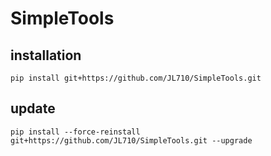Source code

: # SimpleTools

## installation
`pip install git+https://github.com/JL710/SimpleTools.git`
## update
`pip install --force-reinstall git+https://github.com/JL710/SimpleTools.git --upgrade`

· · · ·

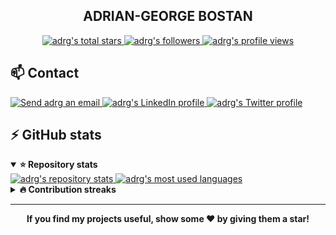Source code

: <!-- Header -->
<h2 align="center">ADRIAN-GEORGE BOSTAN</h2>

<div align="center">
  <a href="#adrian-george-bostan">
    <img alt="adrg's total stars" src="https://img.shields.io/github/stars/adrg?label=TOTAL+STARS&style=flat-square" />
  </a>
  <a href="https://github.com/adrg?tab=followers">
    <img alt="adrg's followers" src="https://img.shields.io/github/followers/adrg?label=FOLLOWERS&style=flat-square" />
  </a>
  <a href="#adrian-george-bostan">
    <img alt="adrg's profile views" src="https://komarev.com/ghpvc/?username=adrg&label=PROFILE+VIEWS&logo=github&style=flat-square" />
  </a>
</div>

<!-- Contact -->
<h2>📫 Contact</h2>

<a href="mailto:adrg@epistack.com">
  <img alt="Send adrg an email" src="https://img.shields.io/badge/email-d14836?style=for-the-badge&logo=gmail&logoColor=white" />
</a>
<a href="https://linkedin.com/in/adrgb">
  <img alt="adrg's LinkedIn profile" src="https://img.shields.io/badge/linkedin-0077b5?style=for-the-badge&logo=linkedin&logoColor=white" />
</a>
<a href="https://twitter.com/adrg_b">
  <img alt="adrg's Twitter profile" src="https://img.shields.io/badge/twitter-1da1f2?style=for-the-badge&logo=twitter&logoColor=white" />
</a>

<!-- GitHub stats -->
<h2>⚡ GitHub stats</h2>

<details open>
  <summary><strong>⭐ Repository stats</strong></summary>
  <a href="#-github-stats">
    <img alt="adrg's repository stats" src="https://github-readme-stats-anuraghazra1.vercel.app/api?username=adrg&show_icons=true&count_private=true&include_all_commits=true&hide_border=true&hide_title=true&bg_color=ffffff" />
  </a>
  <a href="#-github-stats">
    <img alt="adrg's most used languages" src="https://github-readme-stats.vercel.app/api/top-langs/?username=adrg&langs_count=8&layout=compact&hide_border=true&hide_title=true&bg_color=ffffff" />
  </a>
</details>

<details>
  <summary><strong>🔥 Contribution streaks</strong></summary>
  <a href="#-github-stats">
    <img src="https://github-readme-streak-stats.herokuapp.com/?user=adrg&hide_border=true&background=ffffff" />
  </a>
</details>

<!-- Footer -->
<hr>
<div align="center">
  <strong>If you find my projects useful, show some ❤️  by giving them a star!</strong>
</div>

· · · ·

▶ WHAT YOU ARE ASKED TO DO
Taking every line of the records in turn, count the ones holding "style", and state nothing but the number.

▶ SOLUTION
6